Task description – Produce a word-for-word copy of the data that follows, excluding images.

[Saved entries]
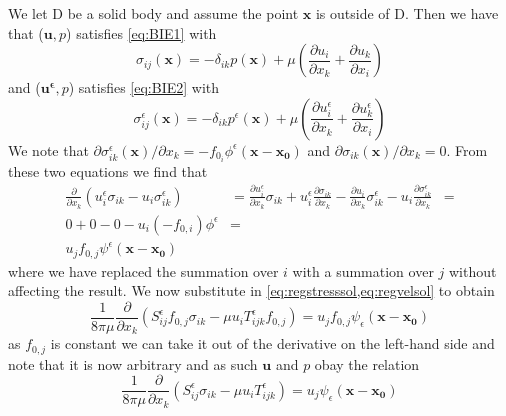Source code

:We let D be a solid body and assume the point $\mathbf{x}$ is outside of D. Then we have that ($\mathbf{u},p$) satisfies \cref{eq:BIE1} with
\begin{equation*}
\sigma_{ij}(\mathbf{x}) = -\delta_{ik}p(\mathbf{x}) + \mu\left( \frac{\partial u_i}{\partial x_k} + \frac{\partial u_k}{\partial x_i} \right)
\end{equation*}
and ($\mathbf{u^\epsilon},p$) satisfies \cref{eq:BIE2} with
\begin{equation*}
\sigma^\epsilon_{ij}(\mathbf{x}) = -\delta_{ik}p^\epsilon(\mathbf{x}) + \mu\left( \frac{\partial u^\epsilon_i}{\partial x_k} + \frac{\partial u^\epsilon_k}{\partial x_i} \right)
\end{equation*}
We note that $\partial \sigma^\epsilon_{ik}(\mathbf{x})/ \partial x_k = -f_{0_i}\phi^\epsilon(\mathbf{x}-\mathbf{x_0})$ and $\partial \sigma_{ik}(\mathbf{x})/ \partial x_k = 0$. From these two equations we find that
\begin{equation*}
\begin{aligned}
  \frac{\partial}{\partial x_k}(u^\epsilon_i\sigma_{ik} - u_i\sigma^\epsilon_{ik}) &=
  \frac{\partial u^\epsilon_i}{\partial x_k} \sigma_{ik} + u^\epsilon_i\frac{\partial \sigma_{ik}}{\partial x_k} - \frac{\partial u_i}{\partial x_k} \sigma^\epsilon_{ik} - u_i\frac{\partial \sigma^\epsilon_{ik}}{\partial x_k} &= \\
  0 + 0 - 0 - u_i(-f_{0,i})\phi^\epsilon &= \\
  u_j f_{0,j}\psi^\epsilon(\mathbf{x}-\mathbf{x_0})
\end{aligned}
\end{equation*}
where we have replaced the summation over $i$ with a summation over $j$ without affecting the result.
We now substitute in \cref{eq:regstresssol,eq:regvelsol} to obtain
\begin{equation*}
  \frac{1}{8\pi\mu}\frac{\partial}{\partial x_k}(S^\epsilon_{ij}f_{0,j}\sigma_{ik} - \mu u_i T^\epsilon_{ijk}f_{0,j}) = u_j f_{0,j}\psi_\epsilon(\mathbf{x}-\mathbf{x_0})
\end{equation*}
as $f_{0,j}$ is constant we can take it out of the derivative on the left-hand side and note that it is now arbitrary and as such $\mathbf{u}$ and $p$ obay the relation
\begin{equation}
  \label{eq:reciprocalrelation}
  \frac{1}{8\pi\mu}\frac{\partial}{\partial x_k}(S^\epsilon_{ij}\sigma_{ik} - \mu u_i T^\epsilon_{ijk}) = u_j\psi_\epsilon(\mathbf{x}-\mathbf{x_0})
\end{equation}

Response below –
Source code

:We let D be a solid body and assume the point $\mathbf{x}$ is outside of D. Then we have that ($\mathbf{u},p$) satisfies \cref{eq:BIE1} with
\begin{equation*}
\sigma_{ij}(\mathbf{x}) = -\delta_{ik}p(\mathbf{x}) + \mu\left( \frac{\partial u_i}{\partial x_k} + \frac{\partial u_k}{\partial x_i} \right)
\end{equation*}
and ($\mathbf{u^\epsilon},p$) satisfies \cref{eq:BIE2} with
\begin{equation*}
\sigma^\epsilon_{ij}(\mathbf{x}) = -\delta_{ik}p^\epsilon(\mathbf{x}) + \mu\left( \frac{\partial u^\epsilon_i}{\partial x_k} + \frac{\partial u^\epsilon_k}{\partial x_i} \right)
\end{equation*}
We note that $\partial \sigma^\epsilon_{ik}(\mathbf{x})/ \partial x_k = -f_{0_i}\phi^\epsilon(\mathbf{x}-\mathbf{x_0})$ and $\partial \sigma_{ik}(\mathbf{x})/ \partial x_k = 0$. From these two equations we find that
\begin{equation*}
\begin{aligned}
  \frac{\partial}{\partial x_k}(u^\epsilon_i\sigma_{ik} - u_i\sigma^\epsilon_{ik}) &=
  \frac{\partial u^\epsilon_i}{\partial x_k} \sigma_{ik} + u^\epsilon_i\frac{\partial \sigma_{ik}}{\partial x_k} - \frac{\partial u_i}{\partial x_k} \sigma^\epsilon_{ik} - u_i\frac{\partial \sigma^\epsilon_{ik}}{\partial x_k} &= \\
  0 + 0 - 0 - u_i(-f_{0,i})\phi^\epsilon &= \\
  u_j f_{0,j}\psi^\epsilon(\mathbf{x}-\mathbf{x_0})
\end{aligned}
\end{equation*}
where we have replaced the summation over $i$ with a summation over $j$ without affecting the result.
We now substitute in \cref{eq:regstresssol,eq:regvelsol} to obtain
\begin{equation*}
  \frac{1}{8\pi\mu}\frac{\partial}{\partial x_k}(S^\epsilon_{ij}f_{0,j}\sigma_{ik} - \mu u_i T^\epsilon_{ijk}f_{0,j}) = u_j f_{0,j}\psi_\epsilon(\mathbf{x}-\mathbf{x_0})
\end{equation*}
as $f_{0,j}$ is constant we can take it out of the derivative on the left-hand side and note that it is now arbitrary and as such $\mathbf{u}$ and $p$ obay the relation
\begin{equation}
  \label{eq:reciprocalrelation}
  \frac{1}{8\pi\mu}\frac{\partial}{\partial x_k}(S^\epsilon_{ij}\sigma_{ik} - \mu u_i T^\epsilon_{ijk}) = u_j\psi_\epsilon(\mathbf{x}-\mathbf{x_0})
\end{equation}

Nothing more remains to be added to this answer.